D’autre part, il y a une conclusion qui m’apparaît extrêmement intéressante c’est que les sujets de femmes sont marqués à l’heure de l’intervention sociale. Elles tournent à titre de femmes, à titre de cinéastes, à titre d’ê­tres humains et à titre de Québécoises. Chaque film tourné par une femme semble être le résultat d’une recherche personnelle ou d’une recherche de groupe. Dans tous les cas, c’est le résultat d’une lutte, que ce soit au niveau de la recherche ou au niveau de l’obtention des possibilités de tourner. Finalement, cette discrimination est une discrimination “ à la petite semaine”, elle n’est pas très claire, pas très évidente et se fait sous forme de sous-entendus. Ceci dit la production des femmes au Québec me semble être la production cinématographique parmi la plus intéressante des dernières années. Quand on parle de sujets passéistes, de sujets folkloriques, je pense que si l’on regarde la production des femmes, on constate qu’elle s’inscrit au contraire, dans le présent. L’HOMME À TOUT FAIRE s’inscrit dans le présent, MOURIR À TUE-TÊTE s’inscrit dans le présent, CA PEUT PAS ÊTRE L’HIVER ON N’A MÊME PAS EU D’ÉTÉ de même, et je pense que les femmes s’inscrivent dans le présent parce que leur passé est constitué de batailles continuelles. Même si personne n’en est mort, je pense que ces luttes caractérisent les productions de femmes au Québec ! Ceci dit je vous invite à me bombarder de questions.
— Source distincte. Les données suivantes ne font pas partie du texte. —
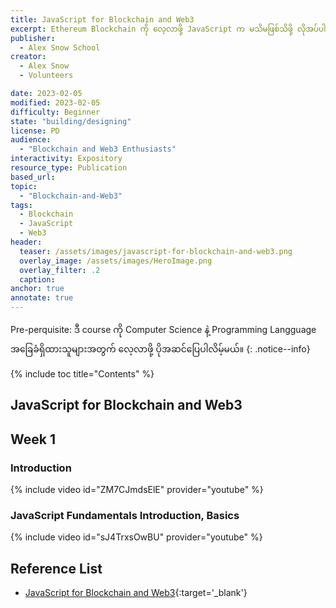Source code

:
 ```yaml
---
title: JavaScript for Blockchain and Web3
excerpt: Ethereum Blockchain ကို လေ့လာဖို့ JavaScript က မသိမဖြစ်သိဖို့ လိုအပ်ပါတယ်။ ဒီ course မှာ JS အခြေခံတွေကို ပြန်လေ့လာကြရမှာဖြစ်ပါတယ်။
publisher:
  - Alex Snow School 
creator:
  - Alex Snow
  - Volunteers

date: 2023-02-05
modified: 2023-02-05
difficulty: Beginner
state: "building/designing"
license: PD
audience:
  - "Blockchain and Web3 Enthusiasts"
interactivity: Expository
resource_type: Publication
based_url: 
topic:
  - "Blockchain-and-Web3"
tags:
  - Blockchain
  - JavaScript
  - Web3
header:
  teaser: /assets/images/javascript-for-blockchain-and-web3.png
  overlay_image: /assets/images/HeroImage.png
  overlay_filter: .2
  caption: 
anchor: true
annotate: true
---
```


Pre-perquisite: ဒီ course ကို Computer Science နဲ့ Programming Langguage အခြေခံရှိထားသူများအတွက် လေ့လာဖို့ ပိုအဆင်ပြေပါလိမ့်မယ်။
{: .notice--info}

{% include toc title="Contents" %}

## JavaScript for Blockchain and Web3

## Week 1

### Introduction

{% include video id="ZM7CJmdsElE" provider="youtube" %}

### JavaScript Fundamentals Introduction, Basics

{% include video id="sJ4TrxsOwBU" provider="youtube" %}


## Reference List

- [JavaScript for Blockchain and Web3](https://university.alchemy.com/home){:target='_blank'}
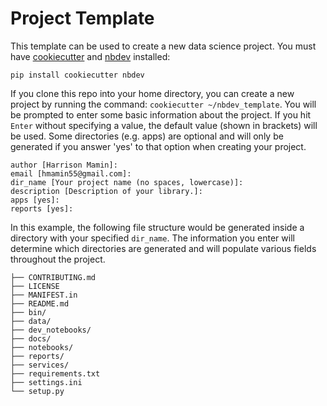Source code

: # Project Template

This template can be used to create a new data science project. You must have [cookiecutter](https://pypi.org/project/cookiecutter/) and [nbdev](https://pypi.org/project/nbdev/) installed:

```pip install cookiecutter nbdev```

If you clone this repo into your home directory, you can create a new project by running the command: `cookiecutter ~/nbdev_template`. You will be prompted to enter some basic information about the project. If you hit `Enter` without specifying a value, the default value (shown in brackets) will be used. Some directories (e.g. apps) are optional and will only be generated if you answer 'yes' to that option when creating your project. 

```
author [Harrison Mamin]: 
email [hmamin55@gmail.com]: 
dir_name [Your project name (no spaces, lowercase)]:
description [Description of your library.]:
apps [yes]:
reports [yes]:
```

In this example, the following file structure would be generated inside a directory with your specified `dir_name`. The information you enter will determine which directories are generated and will populate various fields throughout the project. 

```
├── CONTRIBUTING.md
├── LICENSE
├── MANIFEST.in
├── README.md
├── bin/
├── data/
├── dev_notebooks/
├── docs/
├── notebooks/
├── reports/
├── services/
├── requirements.txt
├── settings.ini
└── setup.py
```

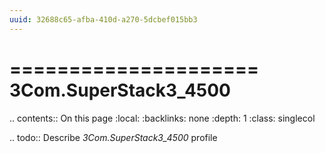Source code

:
 ```yaml
---
uuid: 32688c65-afba-410d-a270-5dcbef015bb3
---
```



=====================
3Com.SuperStack3_4500
=====================

.. contents:: On this page
    :local:
    :backlinks: none
    :depth: 1
    :class: singlecol

.. todo::
    Describe *3Com.SuperStack3_4500* profile

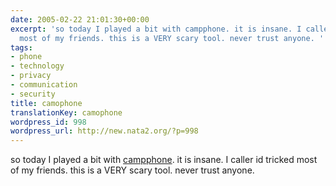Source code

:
 ```yaml
---
date: 2005-02-22 21:01:30+00:00
excerpt: 'so today I played a bit with campphone. it is insane. I caller id tricked
  most of my friends. this is a VERY scary tool. never trust anyone. '
tags:
- phone
- technology
- privacy
- communication
- security
title: camophone
translationKey: camophone
wordpress_id: 998
wordpress_url: http://new.nata2.org/?p=998
---
```


so today I played a bit with <a href="http://www.camophone.com/" target="_self">campphone</a>. it is insane. I caller id tricked most of my friends. this is a VERY scary tool. never trust anyone.
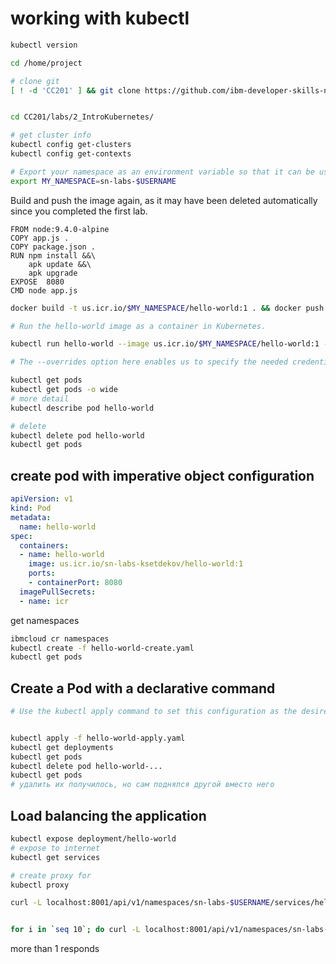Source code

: # working with kubectl

```bash
kubectl version

cd /home/project

# clone git 
[ ! -d 'CC201' ] && git clone https://github.com/ibm-developer-skills-network/CC201.git


cd CC201/labs/2_IntroKubernetes/

# get cluster info
kubectl config get-clusters
kubectl config get-contexts

# Export your namespace as an environment variable so that it can be used in subsequent commands.
export MY_NAMESPACE=sn-labs-$USERNAME
```

Build and push the image again, as it may have been deleted automatically since you completed the first lab.

```docker
FROM node:9.4.0-alpine
COPY app.js .
COPY package.json .
RUN npm install &&\
    apk update &&\
    apk upgrade
EXPOSE  8080
CMD node app.js

```

```bash
docker build -t us.icr.io/$MY_NAMESPACE/hello-world:1 . && docker push us.icr.io/$MY_NAMESPACE/hello-world:1

# Run the hello-world image as a container in Kubernetes.

kubectl run hello-world --image us.icr.io/$MY_NAMESPACE/hello-world:1 --overrides='{"spec":{"template":{"spec":{"imagePullSecrets":[{"name":"icr"}]}}}}'

# The --overrides option here enables us to specify the needed credentials to pull this image from IBM Cloud Container Registry. Note that this is an imperative command, as we told Kubernetes explicitly what to do: run hello-world.

kubectl get pods
kubectl get pods -o wide
# more detail
kubectl describe pod hello-world

# delete
kubectl delete pod hello-world
kubectl get pods
```

## create pod with imperative object configuration

```yaml
apiVersion: v1
kind: Pod
metadata:
  name: hello-world
spec:
  containers:
  - name: hello-world
    image: us.icr.io/sn-labs-ksetdekov/hello-world:1
    ports:
    - containerPort: 8080
  imagePullSecrets:
  - name: icr

```

get namespaces

```bash
ibmcloud cr namespaces
kubectl create -f hello-world-create.yaml
kubectl get pods

```

## Create a Pod with a declarative command

```bash
# Use the kubectl apply command to set this configuration as the desired state in Kubernetes.


kubectl apply -f hello-world-apply.yaml
kubectl get deployments
kubectl get pods
kubectl delete pod hello-world-...
kubectl get pods
# удалить их получилось, но сам поднялся другой вместо него
```

## Load balancing the application

```bash
kubectl expose deployment/hello-world
# expose to internet
kubectl get services

# create proxy for
kubectl proxy

curl -L localhost:8001/api/v1/namespaces/sn-labs-$USERNAME/services/hello-world/proxy


for i in `seq 10`; do curl -L localhost:8001/api/v1/namespaces/sn-labs-$USERNAME/services/hello-world/proxy; done
```

more than 1 responds
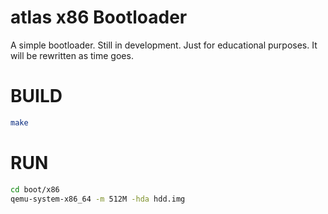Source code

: # atlas x86 Bootloader
A simple bootloader. Still in development. Just for educational purposes.
It will be rewritten as time goes.

BUILD
=====
```bash
make
```

RUN
===
```bash
cd boot/x86
qemu-system-x86_64 -m 512M -hda hdd.img
```
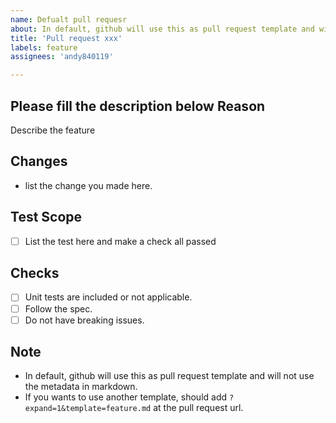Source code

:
```yaml
---
name: Defualt pull requesr
about: In default, github will use this as pull request template and will not use the metadata in markdown.
title: 'Pull request xxx'
labels: feature
assignees: 'andy840119'

---
```


**Please fill the description below**
Reason
--------------
Describe the feature

Changes
--------------
- list the change you made here.

Test Scope
--------------
- [ ] List the test here and make a check all passed

Checks
--------------
- [ ] Unit tests are included or not applicable.
- [ ] Follow the spec.
- [ ] Do not have breaking issues.

Note
--------------
- In default, github will use this as pull request template and will not use the metadata in markdown.
- If you wants to use another template, should add `?expand=1&template=feature.md` at the pull request url.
Micheline Lanctôt réalisant L'HOMME À TOUT FAIRE
Micheline Lanctôt réalisant L’HOMME À TOUT FAIRE
Coll. Cinémathèque québécoise

Zuzana Pick : Il y a seulement une chose que je voudrais dire ce n’est pas une question, c’est peut-être seulement un commentaire. Dans ta conclusion, tu as dit quelque chose de sûrement très important. Tu as parlé de ce qui est vrai­ment positif dans le cinéma des femmes. Le tableau histori­que du cinéma de femmes est très négatif. C’est un tableau qu’on connaît bien. Mais je crois que c’est un tableau dans lequel on pourrait peut-être relever un ou deux points. La première chose que j’ai noté c’est que dans les tableaux his­toriques tu mettais en évidence très clairement que c’était seulement à l’intérieur d’une régie d’État que les femmes avaient eu accès aux moyens de production, et précisément au moment où non seulement l’état canadien, mais tous les états du monde sont prêts à récupérer certaines revendi­cations féministes à l’occasion de l’Année internationale de la femme. Il me semble qu’en prenant ces chances qu’on leur donnait de faire du cinéma, et de prendre en main les moyens de production, les femmes auraient dû s’attendre à ce qu’il y ait une certaine récupération par les têtes d’affi­che, par les femmes représentantes de ce cinéma, et qu’en fin de compte il y aurait aussi ces petites manifestations : « O.K. les filles, allez-y, vous êtes bien capables. On va vous aider un petit peu parce que c’est votre année!” Donc, il me semblait que dans ta présentation, peut-être que tu le penses, j’en suis presque sûr, mais il me semble c’est une chose qu’il aurait fallu analyser à l’intérieur d’une “histoire” des femmes cinéastes au Canada, au Québec. On pourrait même, je crois, couvrir d’une manière beaucoup plus large la récupération politique à l’intérieur d’une régie d’État, comme l’ONF.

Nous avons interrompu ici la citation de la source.